#### [EXERCISE GOAL]
Given the records below, pull every line with the word "correct" into the answer.

#### [INPUT]
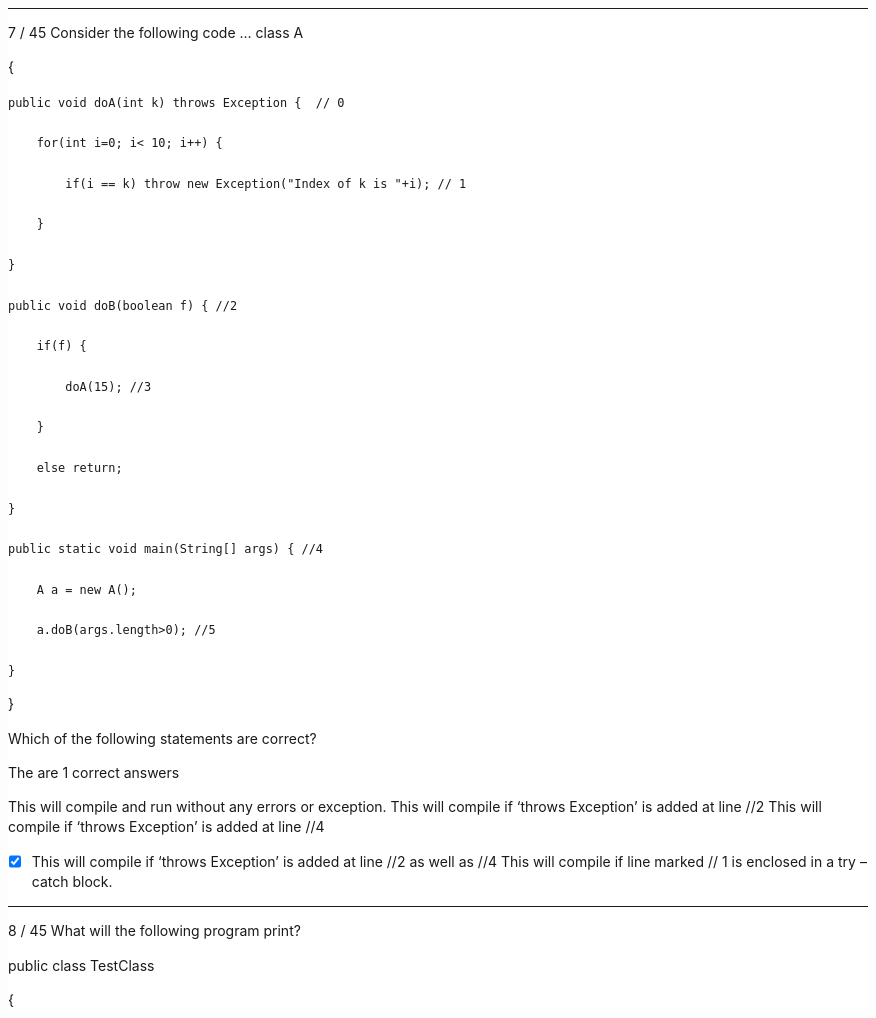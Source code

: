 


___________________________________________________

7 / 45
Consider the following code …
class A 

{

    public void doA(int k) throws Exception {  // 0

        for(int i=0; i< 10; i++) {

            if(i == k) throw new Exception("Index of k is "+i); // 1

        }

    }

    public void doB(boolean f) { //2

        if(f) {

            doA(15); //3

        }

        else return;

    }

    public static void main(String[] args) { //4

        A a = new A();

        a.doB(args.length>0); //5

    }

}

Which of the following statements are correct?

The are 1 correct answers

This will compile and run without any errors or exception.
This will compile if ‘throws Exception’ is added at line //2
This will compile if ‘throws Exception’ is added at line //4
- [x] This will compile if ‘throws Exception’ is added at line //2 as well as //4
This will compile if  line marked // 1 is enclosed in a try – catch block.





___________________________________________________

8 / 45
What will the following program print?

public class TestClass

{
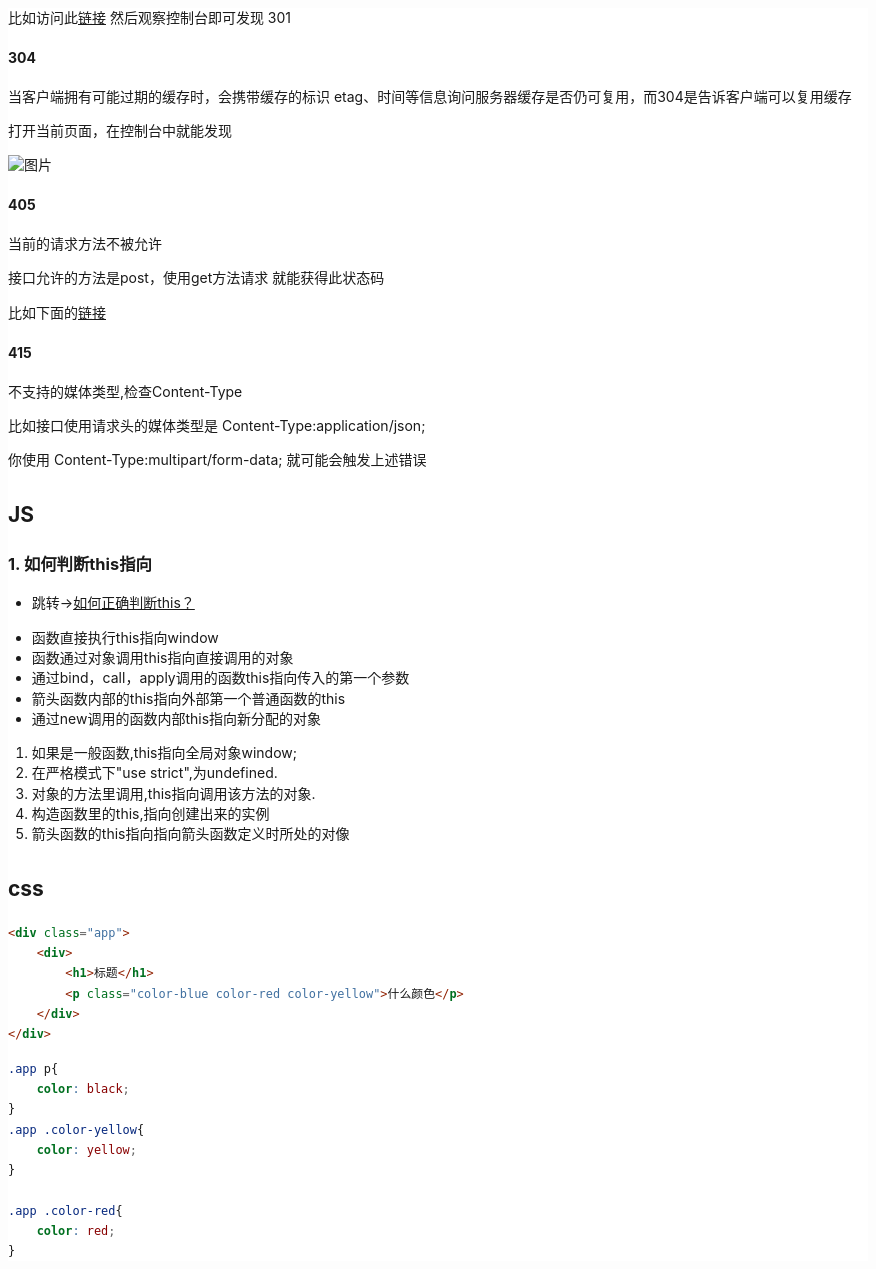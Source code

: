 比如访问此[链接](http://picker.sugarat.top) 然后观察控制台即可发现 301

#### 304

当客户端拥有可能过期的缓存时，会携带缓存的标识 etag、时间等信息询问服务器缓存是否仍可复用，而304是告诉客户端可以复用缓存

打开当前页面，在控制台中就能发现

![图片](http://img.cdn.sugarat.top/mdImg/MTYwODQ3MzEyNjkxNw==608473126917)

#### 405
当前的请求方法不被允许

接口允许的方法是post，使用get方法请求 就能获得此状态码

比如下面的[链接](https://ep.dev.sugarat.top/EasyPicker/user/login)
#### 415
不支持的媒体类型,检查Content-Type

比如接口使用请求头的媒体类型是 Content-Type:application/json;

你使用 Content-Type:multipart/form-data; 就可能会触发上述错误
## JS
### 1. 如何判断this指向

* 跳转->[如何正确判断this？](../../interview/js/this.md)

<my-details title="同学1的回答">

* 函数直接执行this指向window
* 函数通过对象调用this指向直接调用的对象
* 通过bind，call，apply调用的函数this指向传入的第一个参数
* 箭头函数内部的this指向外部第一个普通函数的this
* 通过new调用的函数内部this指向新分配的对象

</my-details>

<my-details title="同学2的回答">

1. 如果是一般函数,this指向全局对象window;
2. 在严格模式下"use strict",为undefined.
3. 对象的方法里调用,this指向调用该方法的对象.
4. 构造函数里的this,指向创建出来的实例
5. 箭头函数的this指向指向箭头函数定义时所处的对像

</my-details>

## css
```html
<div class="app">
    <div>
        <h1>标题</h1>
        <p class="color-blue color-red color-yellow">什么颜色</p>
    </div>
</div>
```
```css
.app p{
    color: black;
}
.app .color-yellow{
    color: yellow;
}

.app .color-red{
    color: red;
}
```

#### [RESPONSE FOR THIS EXERCISE]
Which of the following statements are correct?
The are 1 correct answers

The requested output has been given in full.